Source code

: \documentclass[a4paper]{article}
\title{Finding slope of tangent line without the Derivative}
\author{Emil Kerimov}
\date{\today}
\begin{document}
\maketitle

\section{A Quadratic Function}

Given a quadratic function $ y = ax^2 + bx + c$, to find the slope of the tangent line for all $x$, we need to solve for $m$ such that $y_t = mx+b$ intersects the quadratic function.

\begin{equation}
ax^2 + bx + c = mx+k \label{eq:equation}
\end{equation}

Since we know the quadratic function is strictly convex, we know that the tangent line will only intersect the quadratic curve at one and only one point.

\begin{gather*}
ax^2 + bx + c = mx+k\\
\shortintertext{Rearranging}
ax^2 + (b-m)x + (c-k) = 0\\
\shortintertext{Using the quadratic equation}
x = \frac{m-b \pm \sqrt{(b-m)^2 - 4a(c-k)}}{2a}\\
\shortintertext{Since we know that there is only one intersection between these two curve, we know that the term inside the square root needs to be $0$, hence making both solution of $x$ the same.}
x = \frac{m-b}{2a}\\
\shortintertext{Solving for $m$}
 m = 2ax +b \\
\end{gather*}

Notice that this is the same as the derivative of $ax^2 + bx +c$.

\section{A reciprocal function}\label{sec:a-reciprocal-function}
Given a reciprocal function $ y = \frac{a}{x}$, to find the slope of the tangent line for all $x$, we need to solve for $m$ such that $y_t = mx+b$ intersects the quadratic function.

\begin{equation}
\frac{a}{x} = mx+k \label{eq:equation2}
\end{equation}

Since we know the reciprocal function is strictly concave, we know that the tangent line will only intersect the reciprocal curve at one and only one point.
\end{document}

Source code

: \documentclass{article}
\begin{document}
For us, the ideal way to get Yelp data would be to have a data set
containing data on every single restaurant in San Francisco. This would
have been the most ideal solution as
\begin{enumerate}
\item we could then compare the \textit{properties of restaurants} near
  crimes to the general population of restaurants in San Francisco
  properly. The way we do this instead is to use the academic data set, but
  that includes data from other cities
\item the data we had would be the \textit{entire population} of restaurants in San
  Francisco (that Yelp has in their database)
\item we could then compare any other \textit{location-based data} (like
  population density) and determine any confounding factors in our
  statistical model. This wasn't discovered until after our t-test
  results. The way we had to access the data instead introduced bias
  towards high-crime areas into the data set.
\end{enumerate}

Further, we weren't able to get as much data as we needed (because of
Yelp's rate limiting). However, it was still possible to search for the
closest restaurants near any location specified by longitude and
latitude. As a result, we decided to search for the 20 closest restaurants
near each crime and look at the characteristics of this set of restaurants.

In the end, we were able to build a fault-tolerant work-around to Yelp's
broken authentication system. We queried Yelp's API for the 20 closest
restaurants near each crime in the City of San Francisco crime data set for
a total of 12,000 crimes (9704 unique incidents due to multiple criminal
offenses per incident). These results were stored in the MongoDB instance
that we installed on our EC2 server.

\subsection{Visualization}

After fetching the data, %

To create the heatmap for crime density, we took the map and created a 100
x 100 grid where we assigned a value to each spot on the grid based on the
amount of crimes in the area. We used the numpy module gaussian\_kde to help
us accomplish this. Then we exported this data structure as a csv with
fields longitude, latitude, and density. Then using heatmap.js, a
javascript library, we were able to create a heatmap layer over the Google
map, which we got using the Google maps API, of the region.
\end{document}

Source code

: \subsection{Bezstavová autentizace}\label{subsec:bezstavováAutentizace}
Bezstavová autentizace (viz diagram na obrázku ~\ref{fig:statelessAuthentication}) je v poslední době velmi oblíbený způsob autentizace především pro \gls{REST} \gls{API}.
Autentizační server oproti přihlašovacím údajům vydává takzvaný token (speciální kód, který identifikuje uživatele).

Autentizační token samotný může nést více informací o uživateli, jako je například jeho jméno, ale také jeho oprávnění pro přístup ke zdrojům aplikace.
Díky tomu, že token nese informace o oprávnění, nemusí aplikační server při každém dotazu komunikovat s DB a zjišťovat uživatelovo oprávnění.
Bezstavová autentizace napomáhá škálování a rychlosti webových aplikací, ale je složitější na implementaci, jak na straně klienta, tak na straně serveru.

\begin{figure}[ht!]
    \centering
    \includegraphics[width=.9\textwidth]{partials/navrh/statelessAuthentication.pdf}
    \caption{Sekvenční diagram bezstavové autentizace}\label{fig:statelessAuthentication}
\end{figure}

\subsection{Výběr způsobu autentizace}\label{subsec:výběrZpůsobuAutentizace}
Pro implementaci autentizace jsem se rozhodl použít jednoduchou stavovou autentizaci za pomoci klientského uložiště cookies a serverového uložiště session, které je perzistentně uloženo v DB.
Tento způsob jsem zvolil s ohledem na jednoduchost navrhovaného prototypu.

* _Brief_
Using the material above, find each line that holds "Given" and copy that line.

* _Task solution_
Given a quadratic function $ y = ax^2 + bx + c$, to find the slope of the tangent line for all $x$, we need to solve for $m$ such that $y_t = mx+b$ intersects the quadratic function.
Given a reciprocal function $ y = \frac{a}{x}$, to find the slope of the tangent line for all $x$, we need to solve for $m$ such that $y_t = mx+b$ intersects the quadratic function.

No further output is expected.